As you go from Qualitative to Quantitative data types in the table, I hope you can detect a movement from fuzzy groups/categories to more and more crystallized numbers. Each variable/scale can be subjected to the operations of the previous group. In the words of S.S. Stevens (https://psychology.okstate.edu/faculty/jgrice/psyc3214/Stevens_FourScales_1946.pdf)

the basic operations needed to create each type of scale is cumulative: to an operation listed opposite a particular scale must be added all those operations preceding it.

Do think about this as you work with data.

Do take a look at these references:

  1. https://stats.idre.ucla.edu/other/mult-pkg/whatstat/what-is-the-difference-between-categorical-ordinal-and-interval-variables/
  2. https://www.freecodecamp.org/news/types-of-data-in-statistics-nominal-ordinal-interval-and-ratio-data-types-explained-with-examples/

6.3 The mpg dataset

names(mpg) # Column, i.e. Variable names
##  [1] "manufacturer" "model"        "displ"        "year"         "cyl"         
##  [6] "trans"        "drv"          "cty"          "hwy"          "fl"          
## [11] "class"
head(mpg) # first six rows
tail(mpg) # Last six rows
dim(mpg) # Size of dataset
## [1] 234  11
# Check for missing data
any(is.na(mpg) == TRUE)
## [1] FALSE

6.3.1 YOUR TURN-2

Look carefully at the variables here. How would you interpret say the cyl variable? Is it a number and therefore Quantitative, or could it be something else?

7 Interrogations and Graphs

We can also respond to ( more complex ) Questions, with not just a variable but one of two things:

  • A calculation, shown in a table
  • a data visualization. This visualization can even involve more than one variable, as we will see.

What sort of calculations, and visuals charts can we create with different kinds of variables, taken singly or together? Let us write some simple English descriptions of measures and visuals and see what commands they use in R.
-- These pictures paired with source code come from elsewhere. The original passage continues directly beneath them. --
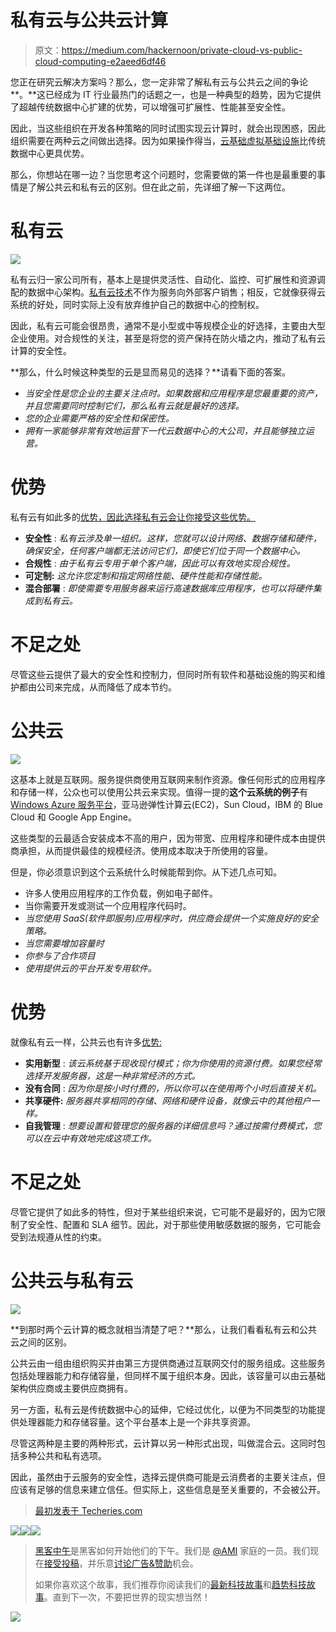 # 私有云与公共云计算

> 原文：<https://medium.com/hackernoon/private-cloud-vs-public-cloud-computing-e2aeed6df46>

您正在研究云解决方案吗？那么，您一定非常了解私有云与公共云之间的争论**。**这已经成为 IT 行业最热门的话题之一，也是一种典型的趋势，因为它提供了超越传统数据中心扩建的优势，可以增强可扩展性、性能甚至安全性。

因此，当这些组织在开发各种策略的同时试图实现云计算时，就会出现困惑，因此组织需要在两种云之间做出选择。因为如果操作得当，[云基础虚拟基础设施](https://www.techopedia.com/definition/30459/virtual-infrastructure)比传统数据中心更具优势。

那么，你想站在哪一边？当您思考这个问题时，您需要做的第一件也是最重要的事情是了解公共云和私有云的区别。但在此之前，先详细了解一下这两位。

# 私有云

![](img/fba542dd2d08ae821ba8ae4867621a07.png)

私有云归一家公司所有，基本上是提供灵活性、自动化、监控、可扩展性和资源调配的数据中心架构。[私有云技术](https://www.ibm.com/cloud-computing/bluemix/virtual-servers?cm_mmc=Search+Google-_-IBMCloudBluemixMarketing_Infrastructure-_-EU-English-_-CEE-English-English-Search-Search-Google-Cloud-Multiple-IBM&utm_source=Google&utm_medium=CPC&utm_content=Cloud_-_Private_-_Private_Cloud_Technology&utm_campaign=EU_-_CEE_-_English_-_Region_-_Search_-_Google_-_Cloud_-_Multiple_-_IBM)不作为服务向外部客户销售；相反，它就像获得云系统的好处，同时实际上没有放弃维护自己的数据中心的控制权。

因此，私有云可能会很昂贵，通常不是小型或中等规模企业的好选择，主要由大型企业使用。对合规性的关注，甚至是将您的资产保持在防火墙之内，推动了私有云计算的安全性。

**那么，什么时候这种类型的云是显而易见的选择？**请看下面的答案。

*   *当安全性是您企业的主要关注点时。如果数据和应用程序是您最重要的资产，并且您需要同时控制它们，那么私有云就是最好的选择。*
*   *您的企业需要严格的安全性和保密性。*
*   *拥有一家能够非常有效地运营下一代云数据中心的大公司，并且能够独立运营。*

# 优势

私有云有如此多的[优势，因此选择私有云会让你接受这些优势。](http://www.itproportal.com/2014/05/12/the-benefits-of-private-cloud-computing/)

*   **安全性** : *私有云涉及单一组织。这样，您就可以设计网络、数据存储和硬件，确保安全，任何客户端都无法访问它们，即使它们位于同一个数据中心。*
*   **合规性** : *由于私有云专用于单个客户端，因此可以有效地实现合规性。*
*   **可定制:** *这允许您定制和指定网络性能、硬件性能和存储性能。*
*   **混合部署** : *即使需要专用服务器来运行高速数据库应用程序，也可以将硬件集成到私有云。*

# 不足之处

尽管这些云提供了最大的安全性和控制力，但同时所有软件和基础设施的购买和维护都由公司来完成，从而降低了成本节约。

# 公共云

![](img/cac375c3ad6ed1f4f72239c867eef6c6.png)

这基本上就是互联网。服务提供商使用互联网来制作资源。像任何形式的应用程序和存储一样，公众也可以使用公共云来实现。值得一提的**这个云系统的例子**有 [Windows Azure 服务平台](http://searchcloudcomputing.techtarget.com/definition/Windows-Azure)，亚马逊弹性计算云(EC2)，Sun Cloud，IBM 的 Blue Cloud 和 Google App Engine。

这些类型的云最适合安装成本不高的用户，因为带宽、应用程序和硬件成本由提供商承担，从而提供最佳的规模经济。使用成本取决于所使用的容量。

但是，你必须意识到这个云系统什么时候能帮到你。从下述几点可知。

*   许多人使用应用程序的工作负载，例如电子邮件。
*   当你需要开发或测试一个应用程序代码时。
*   *当您使用 SaaS(软件即服务)应用程序时，供应商会提供一个实施良好的安全策略。*
*   *当您需要增加容量时*
*   *你参与了合作项目*
*   *使用提供云的平台开发专用软件。*

# 优势

就像私有云一样，公共云也有许多[优势:](http://resource.onlinetech.com/three-benefits-of-public-cloud-computing/)

*   **实用新型** : *该云系统基于现收现付模式；你为你使用的资源付费。如果您经常选择开发服务器，这是一种非常经济的方式。*
*   **没有合同** : *因为你是按小时付费的，所以你可以在使用两个小时后直接关机。*
*   **共享硬件:** *服务器共享相同的存储、网络和硬件设备，就像云中的其他租户一样。*
*   **自我管理** : *想要设置和管理您的服务器的详细信息吗？通过按需付费模式，您可以在云中有效地完成这项工作。*

# 不足之处

尽管它提供了如此多的特性，但对于某些组织来说，它可能不是最好的，因为它限制了安全性、配置和 SLA 细节。因此，对于那些使用敏感数据的服务，它可能会受到法规遵从性的约束。

# 公共云与私有云

![](img/828fe689954d96813c92ce28f039dcdf.png)

**到那时两个云计算的概念就相当清楚了吧？**那么，让我们看看私有云和公共云之间的区别。

公共云由一组由组织购买并由第三方提供商通过互联网交付的服务组成。这些服务包括处理器能力和存储容量，但同样不属于组织本身。因此，该容量可以由云基础架构供应商或主要供应商拥有。

另一方面，私有云是传统数据中心的延伸，它经过优化，以便为不同类型的功能提供处理器能力和存储容量。这个平台基本上是一个非共享资源。

尽管这两种是主要的两种形式，云计算以另一种形式出现，叫做混合云。这同时包括多种公共和私有选项。

因此，虽然由于云服务的安全性，选择云提供商可能是云消费者的主要关注点，但应该有足够的信息来建立信任。但实际上，这些信息是至关重要的，不会被公开。

> [最初发表于 Techeries.com](https://techeries.com/private-cloud-vs-public-cloud-computing/)

[![](img/50ef4044ecd4e250b5d50f368b775d38.png)](http://bit.ly/HackernoonFB)[![](img/979d9a46439d5aebbdcdca574e21dc81.png)](https://goo.gl/k7XYbx)[![](img/2930ba6bd2c12218fdbbf7e02c8746ff.png)](https://goo.gl/4ofytp)

> [黑客中午](http://bit.ly/Hackernoon)是黑客如何开始他们的下午。我们是 [@AMI](http://bit.ly/atAMIatAMI) 家庭的一员。我们现在[接受投稿](http://bit.ly/hackernoonsubmission)，并乐意[讨论广告&赞助](mailto:partners@amipublications.com)机会。
> 
> 如果你喜欢这个故事，我们推荐你阅读我们的[最新科技故事](http://bit.ly/hackernoonlatestt)和[趋势科技故事](https://hackernoon.com/trending)。直到下一次，不要把世界的现实想当然！

![](img/be0ca55ba73a573dce11effb2ee80d56.png)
Here we will use the Grammar of a package called ggplot, which we will encounter in Lab:04. Let us go with our intuition with the code in the following sections.

Note: since we saw a couple of missing entries in the penguins dataset, let us remove them for now.

penguins <- penguins %>% drop_na()

7.1 Single Qualitative/Categorical/ Nominal Variable

  1. Questions: Which? What Kind? How? How many of each Kind?
  • Island ( Which island ? )
  • Species ( Which Species? )
  1. Calculations: No of levels / Counts for each level
  • count / tally of no. of penguins on each island or in each species
  • sort and order by island or species
  1. Charts: Bar Chart / Pie Chart / Tree Map
  • geom_bar / geom_bar + coord_polar() / Find out!!
penguins %>% count(species)
ggplot(penguins) + geom_bar(aes(x = island))

ggplot(penguins) + geom_bar(aes(x = sex))

7.1.1 YOUR TURN-3

7.2 Single Quantitative Variable

  1. Questions: How many? How few? How often? How much?

  2. Calculations: max / min / mean / mode / (units)

  • max(), min(), range(), mean(), mode(), summary()
  1. Charts: Bar Chart / Histogram / Density
    • geom_histogram() / geom_density()
max(penguins$bill_length_mm)
## [1] 59.6
range(penguins$bill_length_mm, na.rm =TRUE) 
## [1] 32.1 59.6
summary(penguins$flipper_length_mm)
##    Min. 1st Qu.  Median    Mean 3rd Qu.    Max. 
##     172     190     197     201     213     231
ggplot(penguins) + geom_density(aes(bill_length_mm))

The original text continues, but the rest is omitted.